Socrates: Aren't we forgetting some key facts about the role of judges and the view of the judicial branch in 1787? Gordon S. Wood, a conservative historian, wrote both in his Creation of the American Republic as well as in his critique of Justice Scalia in A Matter of Interpretation that between 1776 and 1787 there was substantial change to the public view of the judiciary. Namely, the radical state sovereignty of the Articles of Confederation led a lot of people (perhaps a majority) to fear the raw idea of Legislative Supremacy, which leds a despot be replaced by a despotic body politic, but doesn't change the problem of despotism in government. Part of the Constitution's solution was to give the federal legislature lots of power but to allow checks and balances on its law-making activities by the Executive and Judicial branches. The checks took the form of the veto power, and judicial review, respectfully. Judicial Review is viewed in light of the 1776-1787 history as not simply an outgrowth of fear of despotic legislatures but a strong political check on that problem. Justices of the court of last resort, under this view, are meant to be political actors where the Constitution is vague, and are forced to engage in law-making.

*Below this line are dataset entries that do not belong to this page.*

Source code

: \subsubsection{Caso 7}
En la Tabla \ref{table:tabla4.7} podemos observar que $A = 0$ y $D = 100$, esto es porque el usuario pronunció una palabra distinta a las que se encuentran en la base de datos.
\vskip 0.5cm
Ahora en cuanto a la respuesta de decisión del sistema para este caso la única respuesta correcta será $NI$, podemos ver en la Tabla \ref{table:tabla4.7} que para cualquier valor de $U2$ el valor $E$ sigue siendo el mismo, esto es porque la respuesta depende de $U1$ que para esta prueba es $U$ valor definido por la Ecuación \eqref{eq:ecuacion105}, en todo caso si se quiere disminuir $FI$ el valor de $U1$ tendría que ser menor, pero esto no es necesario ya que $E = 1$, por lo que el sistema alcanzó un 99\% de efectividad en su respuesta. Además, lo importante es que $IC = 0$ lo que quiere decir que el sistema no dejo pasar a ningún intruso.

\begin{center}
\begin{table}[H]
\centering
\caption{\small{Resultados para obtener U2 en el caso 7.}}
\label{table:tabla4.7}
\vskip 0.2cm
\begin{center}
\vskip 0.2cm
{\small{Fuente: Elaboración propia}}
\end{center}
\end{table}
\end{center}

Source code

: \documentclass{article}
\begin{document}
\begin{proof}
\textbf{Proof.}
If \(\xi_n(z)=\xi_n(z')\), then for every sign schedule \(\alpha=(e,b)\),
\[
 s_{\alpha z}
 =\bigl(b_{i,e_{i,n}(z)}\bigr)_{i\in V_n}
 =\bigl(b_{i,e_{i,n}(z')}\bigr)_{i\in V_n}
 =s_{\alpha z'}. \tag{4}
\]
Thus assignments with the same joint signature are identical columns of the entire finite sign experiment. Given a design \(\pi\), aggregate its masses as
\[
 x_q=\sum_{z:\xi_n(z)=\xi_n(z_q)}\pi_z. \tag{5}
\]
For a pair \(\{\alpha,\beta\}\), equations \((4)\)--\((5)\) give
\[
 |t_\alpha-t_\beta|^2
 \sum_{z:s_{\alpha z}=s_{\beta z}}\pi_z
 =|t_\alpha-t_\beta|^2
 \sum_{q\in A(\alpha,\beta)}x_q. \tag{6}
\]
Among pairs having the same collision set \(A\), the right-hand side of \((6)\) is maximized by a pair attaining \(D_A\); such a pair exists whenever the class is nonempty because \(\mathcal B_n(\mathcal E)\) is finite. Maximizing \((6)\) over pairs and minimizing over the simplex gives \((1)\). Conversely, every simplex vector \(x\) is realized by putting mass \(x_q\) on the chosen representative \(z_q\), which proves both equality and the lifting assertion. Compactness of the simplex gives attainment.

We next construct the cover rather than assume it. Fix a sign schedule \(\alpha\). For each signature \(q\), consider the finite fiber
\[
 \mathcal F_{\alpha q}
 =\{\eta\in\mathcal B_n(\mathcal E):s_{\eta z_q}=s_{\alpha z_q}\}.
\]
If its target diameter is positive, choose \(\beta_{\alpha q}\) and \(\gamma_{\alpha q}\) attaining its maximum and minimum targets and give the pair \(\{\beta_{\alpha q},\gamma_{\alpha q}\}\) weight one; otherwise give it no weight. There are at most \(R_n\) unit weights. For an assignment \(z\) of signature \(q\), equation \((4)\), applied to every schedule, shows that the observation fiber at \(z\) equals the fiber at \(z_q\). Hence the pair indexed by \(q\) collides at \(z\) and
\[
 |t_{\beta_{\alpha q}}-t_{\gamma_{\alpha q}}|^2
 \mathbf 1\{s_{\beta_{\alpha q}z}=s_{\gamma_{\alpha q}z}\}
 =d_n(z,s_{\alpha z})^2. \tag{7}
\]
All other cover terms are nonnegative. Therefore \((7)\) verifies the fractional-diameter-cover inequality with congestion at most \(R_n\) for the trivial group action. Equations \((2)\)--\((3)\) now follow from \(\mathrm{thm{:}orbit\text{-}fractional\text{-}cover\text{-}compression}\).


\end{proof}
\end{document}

Originalist: I'm not sure I agree with your history, because there was still a lot of fear of judicial power in 1787, and not only in isolated corners. You do not solve the problem of despotism simply by giving the judiciary the last say on the Constitution. In any case, might we infer from the judiciary's relative weaknesses and the documentation of the Framing that the judiciary was not meant to be such a powerful institution? Take as examples its status as the "least dangerous branch" in Hamilton's Federalist Paper #87 as well as its staus as last-discussed in the Constitution (Article III) and its lack of the power of the purse and sword. The judiciary can hardly enforce its rulings against a hostile congress and executive, and therefore it was never meant to be deciding purely political issues, and should resign itself to discovering constitutional law from the text and original meaning (in that order).
Socrates: Fair points. What happens when original meaning is not clear, is vague, or did not address a particular issue or application for a case?
Originalist: That is tough, but mostly original meaning provides guidance for applying the Constitution. If it does not, it is likely that the issues raised delve into political or moral matters not addressed by the Constitution, and should be left to the legislature.

Is this a fair picture of what modern Originalists think and how they would respond to these common objections?